Comparison between TSI reconstruction and PMOD composite

Fig. 7
figure 7

Prediction of the TSI for solar cycle 25. The predicted irradiance values were increased by 1.07 W/m\(^2\) to reconcile them with TSIS/TIM measurements

5 Conclusions

In this work, we have presented a method to predict solar activity indices such as the Mg II core-to-wing ratio at 280 nm, the radio Flux at 10.7, and total solar irradiance for SC25. The method is obtained from the forecast of sunspot and plage areas described in Penza et al. (2021). The adopted approach is parametric, which makes possible to reconstruct magnetic activity indicators and solar irradiance for past epochs as well as to make future predictions. The procedure is based on an empirically derived relation (Eq. 3) between the strength of odd and even cycles, which is in agreement with the Gnevyshev–Ohl rule (Gnevyshevl and Ohl 1948) stating that the strength of an even cycle is lower than the strength of the subsequent odd cycle.

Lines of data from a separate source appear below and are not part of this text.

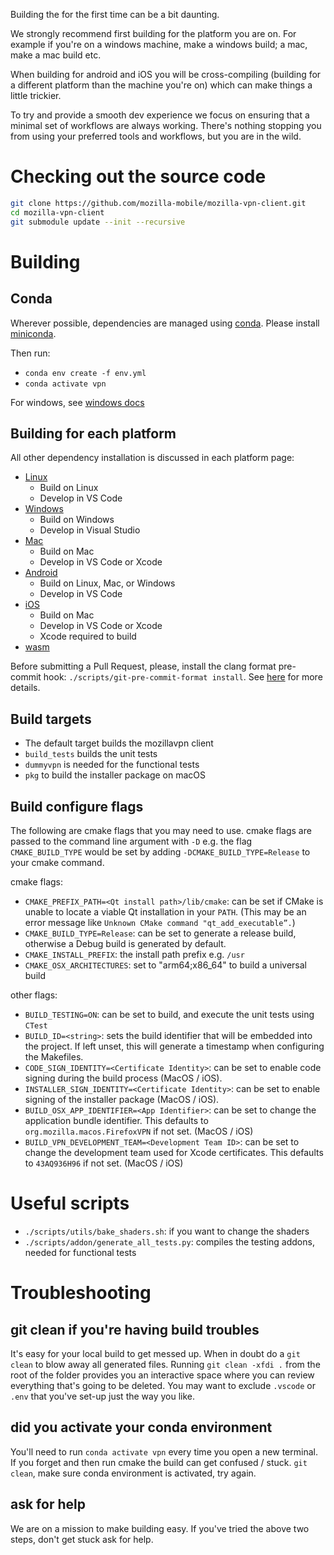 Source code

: Building the for the first time can be a bit daunting.

We strongly recommend first building for the platform you are on. For example if you're on a windows machine, make a windows build; a mac, make a mac build etc.

When building for android and iOS you will be cross-compiling (building for a different platform than the machine you're on) which can make things a little trickier.

To try and provide a smooth dev experience we focus on ensuring that a minimal set of workflows are always working. There's nothing stopping you from using your preferred tools and workflows, but you are in the wild.

# Checking out the source code

```bash
git clone https://github.com/mozilla-mobile/mozilla-vpn-client.git
cd mozilla-vpn-client
git submodule update --init --recursive
```

# Building

## Conda
Wherever possible, dependencies are managed using [conda](https://docs.conda.io/en/latest/miniconda.html).
Please install [miniconda](https://docs.conda.io/en/latest/miniconda.html).

Then run:
* `conda env create -f env.yml`
* `conda activate vpn`

For windows, see [windows docs](./windows.md#conda)

## Building for each platform

All other dependency installation is discussed in each platform page:
* [Linux](./linux.md)
   * Build on Linux
   * Develop in VS Code
* [Windows](./windows.md)
   * Build on Windows
   * Develop in Visual Studio
* [Mac](./macos.md)
   * Build on Mac
   * Develop in VS Code or Xcode
* [Android](./android.md)
   * Build on Linux, Mac, or Windows
   * Develop in VS Code
* [iOS](./ios.md)
   * Build on Mac
   * Develop in VS Code or Xcode
   * Xcode required to build
* [wasm](./wasm.md)

Before submitting a Pull Request, please, install the clang format pre-commit hook: `./scripts/git-pre-commit-format install`. See [here](/README.md#pre-commit-formatting-hook) for more details.

## Build targets

* The default target builds the mozillavpn client
* `build_tests` builds the unit tests
* `dummyvpn` is needed for the functional tests
* `pkg` to build the installer package on macOS

## Build configure flags

The following are cmake flags that you may need to use.
cmake flags are passed to the command line argument with `-D` e.g. the flag `CMAKE_BUILD_TYPE` would be set by adding `-DCMAKE_BUILD_TYPE=Release` to your cmake command.

cmake flags:
* `CMAKE_PREFIX_PATH=<Qt install path>/lib/cmake`: can be set if CMake is unable
   to locate a viable Qt installation in your `PATH`. (This may be an error message
   like `Unknown CMake command "qt_add_executable”.`)
* `CMAKE_BUILD_TYPE=Release`: can be set to generate a release build, otherwise a
  Debug build is generated by default.
* `CMAKE_INSTALL_PREFIX`: the install path prefix e.g. `/usr`
* `CMAKE_OSX_ARCHITECTURES`: set to "arm64;x86_64" to build a universal build

other flags:
* `BUILD_TESTING=ON`: can be set to build, and execute the unit tests using `CTest`
* `BUILD_ID=<string>`: sets the build identifier that will be embedded into the project. If
  left unset, this will generate a timestamp when configuring the Makefiles.
* `CODE_SIGN_IDENTITY=<Certificate Identity>`: can be set to enable code signing during
the build process (MacOS / iOS).
* `INSTALLER_SIGN_IDENTITY=<Certificate Identity>`: can be set to enable signing of the
installer package (MacOS / iOS).
* `BUILD_OSX_APP_IDENTIFIER=<App Identifier>`: can be set to change the application bundle
identifier. This defaults to `org.mozilla.macos.FirefoxVPN` if not set. (MacOS / iOS)
* `BUILD_VPN_DEVELOPMENT_TEAM=<Development Team ID>`: can be set to change the development
team used for Xcode certificates. This defaults to `43AQ936H96` if not set. (MacOS / iOS)

# Useful scripts

* `./scripts/utils/bake_shaders.sh`: if you want to change the shaders
* `./scripts/addon/generate_all_tests.py`: compiles the testing addons, needed for functional tests

# Troubleshooting

## git clean if you're having build troubles
It's easy for your local build to get messed up. When in doubt do a `git clean` to blow away all generated files.
Running `git clean -xfdi .` from the root of the folder provides you an interactive space where you can review everything that's going to be deleted. You may want to exclude `.vscode` or `.env` that you've set-up just the way you like.

## did you activate your conda environment
You'll need to run `conda activate vpn` every time you open a new terminal. If you forget and then run cmake the build can get confused / stuck. `git clean`, make sure conda environment is activated, try again.

## ask for help
We are on a mission to make building easy. If you've tried the above two steps, don't get stuck ask for help.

We have compared our forecasts with observations acquired during the rising phase of SC25, which are the latest observations available at the time of the writing of this paper. We have found that our predictions present in general a very good agreement with the observations. The TSI is slightly underestimated. This could indicate that the sunspot prediction is slightly overestimated and/or that the different dataset used for comparison (TSIS/TIM instead PMOD composite) would have required a slightly different value of \(\delta _{s}\) value.